## Exercise objective
Say how many lines below have "anomaly" in them, giving the number alone.

(Data extracted from a collection)
--------------------------------------------------

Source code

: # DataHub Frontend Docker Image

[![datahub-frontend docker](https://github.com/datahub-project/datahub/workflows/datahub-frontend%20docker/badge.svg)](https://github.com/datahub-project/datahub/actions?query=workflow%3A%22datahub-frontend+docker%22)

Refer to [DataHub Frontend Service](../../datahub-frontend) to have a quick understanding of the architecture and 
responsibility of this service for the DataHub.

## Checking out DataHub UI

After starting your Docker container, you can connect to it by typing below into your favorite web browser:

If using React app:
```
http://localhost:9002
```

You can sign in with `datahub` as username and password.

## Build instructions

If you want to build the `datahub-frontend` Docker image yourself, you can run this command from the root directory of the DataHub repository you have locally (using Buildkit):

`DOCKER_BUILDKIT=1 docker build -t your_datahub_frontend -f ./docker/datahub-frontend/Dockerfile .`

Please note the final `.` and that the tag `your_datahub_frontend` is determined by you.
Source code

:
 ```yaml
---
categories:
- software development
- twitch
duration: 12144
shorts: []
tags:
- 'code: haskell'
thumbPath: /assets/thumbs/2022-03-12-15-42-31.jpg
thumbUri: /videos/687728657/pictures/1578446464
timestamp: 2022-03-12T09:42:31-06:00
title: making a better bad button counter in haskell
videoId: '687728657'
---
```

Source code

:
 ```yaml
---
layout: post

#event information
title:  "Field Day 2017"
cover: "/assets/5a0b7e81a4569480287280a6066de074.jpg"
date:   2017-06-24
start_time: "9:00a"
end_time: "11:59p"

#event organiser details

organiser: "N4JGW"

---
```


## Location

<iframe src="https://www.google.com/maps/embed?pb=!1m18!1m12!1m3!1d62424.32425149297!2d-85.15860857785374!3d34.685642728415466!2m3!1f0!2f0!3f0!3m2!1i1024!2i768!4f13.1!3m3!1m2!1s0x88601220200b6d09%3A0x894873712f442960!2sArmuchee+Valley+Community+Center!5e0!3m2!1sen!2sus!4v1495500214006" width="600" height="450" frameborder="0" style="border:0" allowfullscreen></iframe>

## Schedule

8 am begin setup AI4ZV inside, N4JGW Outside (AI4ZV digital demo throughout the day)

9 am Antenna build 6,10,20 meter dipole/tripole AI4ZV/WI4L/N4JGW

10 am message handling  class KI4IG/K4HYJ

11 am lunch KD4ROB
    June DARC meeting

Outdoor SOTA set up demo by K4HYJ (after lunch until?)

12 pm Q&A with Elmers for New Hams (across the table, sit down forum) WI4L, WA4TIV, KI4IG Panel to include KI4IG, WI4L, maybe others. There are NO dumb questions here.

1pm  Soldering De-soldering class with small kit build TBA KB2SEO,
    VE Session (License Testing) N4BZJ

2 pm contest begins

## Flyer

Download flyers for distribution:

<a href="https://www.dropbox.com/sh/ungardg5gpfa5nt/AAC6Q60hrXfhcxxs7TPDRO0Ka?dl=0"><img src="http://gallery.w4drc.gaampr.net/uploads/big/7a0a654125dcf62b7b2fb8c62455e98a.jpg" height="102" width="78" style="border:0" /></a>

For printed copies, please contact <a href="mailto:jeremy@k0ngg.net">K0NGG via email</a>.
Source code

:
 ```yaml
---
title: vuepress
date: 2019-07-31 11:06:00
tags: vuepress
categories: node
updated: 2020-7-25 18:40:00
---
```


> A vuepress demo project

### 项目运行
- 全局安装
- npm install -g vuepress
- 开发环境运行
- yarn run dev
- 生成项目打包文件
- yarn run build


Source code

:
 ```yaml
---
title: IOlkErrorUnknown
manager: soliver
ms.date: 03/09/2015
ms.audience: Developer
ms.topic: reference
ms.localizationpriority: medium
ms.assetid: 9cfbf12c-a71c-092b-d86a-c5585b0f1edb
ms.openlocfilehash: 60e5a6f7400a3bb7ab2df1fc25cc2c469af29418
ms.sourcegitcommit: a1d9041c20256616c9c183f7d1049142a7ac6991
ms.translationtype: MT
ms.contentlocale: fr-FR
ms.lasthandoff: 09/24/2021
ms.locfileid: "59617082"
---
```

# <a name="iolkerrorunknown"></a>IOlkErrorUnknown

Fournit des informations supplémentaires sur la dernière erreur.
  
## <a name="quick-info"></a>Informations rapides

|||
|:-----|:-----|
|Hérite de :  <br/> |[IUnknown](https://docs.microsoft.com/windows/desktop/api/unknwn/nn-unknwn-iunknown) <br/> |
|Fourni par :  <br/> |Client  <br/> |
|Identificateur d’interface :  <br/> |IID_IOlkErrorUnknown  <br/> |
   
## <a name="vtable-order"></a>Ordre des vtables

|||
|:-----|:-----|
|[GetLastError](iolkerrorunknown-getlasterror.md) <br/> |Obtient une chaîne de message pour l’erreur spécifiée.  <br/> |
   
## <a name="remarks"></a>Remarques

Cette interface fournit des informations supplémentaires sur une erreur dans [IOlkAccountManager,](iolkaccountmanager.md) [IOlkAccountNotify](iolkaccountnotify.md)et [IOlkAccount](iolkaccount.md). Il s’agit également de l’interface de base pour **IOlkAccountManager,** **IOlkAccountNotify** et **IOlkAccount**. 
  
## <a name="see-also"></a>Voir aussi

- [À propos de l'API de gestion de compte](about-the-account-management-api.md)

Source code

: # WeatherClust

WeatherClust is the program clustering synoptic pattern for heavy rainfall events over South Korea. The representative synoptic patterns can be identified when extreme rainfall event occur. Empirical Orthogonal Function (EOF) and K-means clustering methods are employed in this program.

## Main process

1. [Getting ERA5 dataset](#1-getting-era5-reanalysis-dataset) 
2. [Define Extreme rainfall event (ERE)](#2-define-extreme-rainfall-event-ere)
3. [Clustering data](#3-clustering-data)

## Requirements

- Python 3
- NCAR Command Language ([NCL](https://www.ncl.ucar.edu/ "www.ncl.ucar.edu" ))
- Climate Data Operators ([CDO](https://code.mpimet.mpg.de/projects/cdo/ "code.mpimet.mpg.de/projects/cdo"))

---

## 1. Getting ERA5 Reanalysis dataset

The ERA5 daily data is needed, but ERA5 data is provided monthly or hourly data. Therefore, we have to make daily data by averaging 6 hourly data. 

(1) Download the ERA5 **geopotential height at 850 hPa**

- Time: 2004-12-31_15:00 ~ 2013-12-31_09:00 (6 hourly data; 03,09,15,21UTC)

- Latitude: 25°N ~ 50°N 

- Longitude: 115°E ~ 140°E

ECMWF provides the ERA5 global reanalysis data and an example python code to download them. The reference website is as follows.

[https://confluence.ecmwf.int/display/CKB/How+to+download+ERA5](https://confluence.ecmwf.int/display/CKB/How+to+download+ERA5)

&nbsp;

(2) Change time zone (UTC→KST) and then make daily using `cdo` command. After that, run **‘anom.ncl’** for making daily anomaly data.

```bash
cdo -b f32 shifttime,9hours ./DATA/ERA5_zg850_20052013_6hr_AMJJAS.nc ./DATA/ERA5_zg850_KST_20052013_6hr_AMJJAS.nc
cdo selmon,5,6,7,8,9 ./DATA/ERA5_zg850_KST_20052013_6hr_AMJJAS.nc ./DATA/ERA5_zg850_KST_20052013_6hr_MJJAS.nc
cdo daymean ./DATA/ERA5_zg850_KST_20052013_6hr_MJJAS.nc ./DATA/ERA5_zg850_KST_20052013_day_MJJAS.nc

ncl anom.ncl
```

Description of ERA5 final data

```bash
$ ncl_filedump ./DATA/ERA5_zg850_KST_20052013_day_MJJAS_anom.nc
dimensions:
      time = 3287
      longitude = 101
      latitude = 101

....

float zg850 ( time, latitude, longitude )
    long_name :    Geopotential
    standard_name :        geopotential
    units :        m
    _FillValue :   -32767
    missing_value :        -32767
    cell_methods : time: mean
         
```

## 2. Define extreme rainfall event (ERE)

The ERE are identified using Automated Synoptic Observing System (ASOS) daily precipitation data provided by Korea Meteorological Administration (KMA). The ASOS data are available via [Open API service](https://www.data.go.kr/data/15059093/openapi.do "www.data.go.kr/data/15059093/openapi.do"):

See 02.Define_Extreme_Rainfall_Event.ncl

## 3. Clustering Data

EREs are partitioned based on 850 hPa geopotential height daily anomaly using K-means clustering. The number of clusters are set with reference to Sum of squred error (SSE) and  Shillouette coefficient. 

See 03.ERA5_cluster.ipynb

--------------------------------------------------

## Answer box
2